Monday, February 3, 2014

Eye on 2014: Third base

Trevor Plouffe
hit 14 homers in
2013, a notable
dropoff from
2012's surge.
This is a critical, career-shaping season for Trevor Plouffe, the incumbent third baseman.

The Twins are waiting on Miguel Sano, and the Dominican's arrival will be on his own timetable. Nothing Plouffe does is going to delay Sano. Sano's elbow is probably the biggest question mark, but if it's as sound as the Twins seem to think it to be, Sano will be in Minnesota by midseason if not sooner.

And then what for Plouffe?

He played his way out of the middle infield in 2011. He was supposed to shift to the outfield in 2012, but Danny Valencia had a career crisis of his own and Plouffe stepped in at third base and enjoyed a brief but remarkable power surge that ended with a hand injury. His bat regressed in 2013 even as his shaky defense at the hot corner improved.

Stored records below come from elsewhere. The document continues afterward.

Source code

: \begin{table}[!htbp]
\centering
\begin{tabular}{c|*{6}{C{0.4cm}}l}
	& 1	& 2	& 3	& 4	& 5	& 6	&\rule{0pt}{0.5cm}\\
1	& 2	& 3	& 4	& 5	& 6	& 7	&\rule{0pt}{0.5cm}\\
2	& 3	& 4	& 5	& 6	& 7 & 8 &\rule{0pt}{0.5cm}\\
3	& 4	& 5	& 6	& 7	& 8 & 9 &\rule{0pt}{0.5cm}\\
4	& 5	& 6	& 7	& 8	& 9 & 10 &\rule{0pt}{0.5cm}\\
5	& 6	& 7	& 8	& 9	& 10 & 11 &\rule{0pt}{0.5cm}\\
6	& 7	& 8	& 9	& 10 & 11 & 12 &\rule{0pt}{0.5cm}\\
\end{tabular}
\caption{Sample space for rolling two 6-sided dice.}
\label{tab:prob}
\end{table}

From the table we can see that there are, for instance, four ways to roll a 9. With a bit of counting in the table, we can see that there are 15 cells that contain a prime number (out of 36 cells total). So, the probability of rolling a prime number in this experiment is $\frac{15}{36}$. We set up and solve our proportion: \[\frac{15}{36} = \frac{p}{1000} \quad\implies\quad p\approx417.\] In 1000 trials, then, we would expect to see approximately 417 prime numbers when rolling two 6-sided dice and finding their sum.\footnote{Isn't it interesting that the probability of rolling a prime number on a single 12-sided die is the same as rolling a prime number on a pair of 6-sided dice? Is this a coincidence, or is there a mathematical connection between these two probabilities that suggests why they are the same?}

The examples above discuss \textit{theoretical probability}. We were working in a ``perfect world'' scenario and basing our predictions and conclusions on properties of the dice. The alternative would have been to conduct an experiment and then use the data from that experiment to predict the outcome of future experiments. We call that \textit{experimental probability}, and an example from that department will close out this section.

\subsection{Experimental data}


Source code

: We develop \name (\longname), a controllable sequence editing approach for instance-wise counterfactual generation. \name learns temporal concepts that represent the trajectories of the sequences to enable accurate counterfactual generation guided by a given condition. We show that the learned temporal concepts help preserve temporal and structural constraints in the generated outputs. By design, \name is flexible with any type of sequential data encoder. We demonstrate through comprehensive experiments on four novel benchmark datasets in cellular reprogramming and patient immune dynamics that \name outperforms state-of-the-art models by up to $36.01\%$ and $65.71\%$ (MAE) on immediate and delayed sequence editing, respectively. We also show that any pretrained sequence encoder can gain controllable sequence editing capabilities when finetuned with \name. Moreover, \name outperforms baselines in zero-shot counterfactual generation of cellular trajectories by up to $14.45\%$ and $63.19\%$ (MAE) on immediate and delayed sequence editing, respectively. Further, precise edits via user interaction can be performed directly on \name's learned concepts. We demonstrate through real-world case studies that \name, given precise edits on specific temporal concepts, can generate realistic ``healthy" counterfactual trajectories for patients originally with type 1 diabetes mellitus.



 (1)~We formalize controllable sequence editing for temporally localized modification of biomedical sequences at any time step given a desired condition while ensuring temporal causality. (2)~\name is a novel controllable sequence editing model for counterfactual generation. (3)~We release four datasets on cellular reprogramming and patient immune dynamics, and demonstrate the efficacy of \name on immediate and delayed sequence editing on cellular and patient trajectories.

Plouffe is, today, a 27-year-old with 1,351 major league plate appearances and a career .240/.300/.411 slashline. His OPS+ is five percent below league average. And with arbitration having kicked in, he's not exactly low-priced either. There's not much there to recommend him.

When Sano is deemed ready, Sano will be the third baseman. Plouffe is not good enough to block the prospect.

Plouffe's track record says he not productive enough a hitter to be a regular corner outfielder. The same is true of first base, which is blocked by Joe Mauer anyway. We do know Plouffe's defense in the middle infield won't work in anything other than an emergency role.

One can imagine him as a corner outfielder, at least after Josh Willingham and/or Jason Kubel are gone (both are signed for 2014 only), but he's got to hit better than he has. One can imagine him in a super-utility role -- filling in at third base, corner outfield and first base while the regular gets a semi-day-off as the DH, and doing some DHing himself. Or maybe a team with a hole of its own at third base would be interested in trading for Plouffe.

The ideal use of Plouffe may well be as a platoon player. His career OPS against lefties is about 180 points higher than against righties. He and Kubel (as a DH/outfielder) would be a pairing out of an Earl Weaver dream. But the Twins, or at least Ron Gardenhire, actively resist such leveraging of strengths vs. weakness, so that's not likely to happen.

1 comment:

  1. I hear about this attitude of Gardy being against platoons, but I don't understand why. Now that I think about it I seem to remember the Twins having them in the past. It makes sense to me that if you don't have front line talent at a position, but could with two players with complimentary splits why wouldn't you do it? The only thing I can come up with is you are conceding a short coming and giving up on trying to develop a playe'rs weak side. What about wins?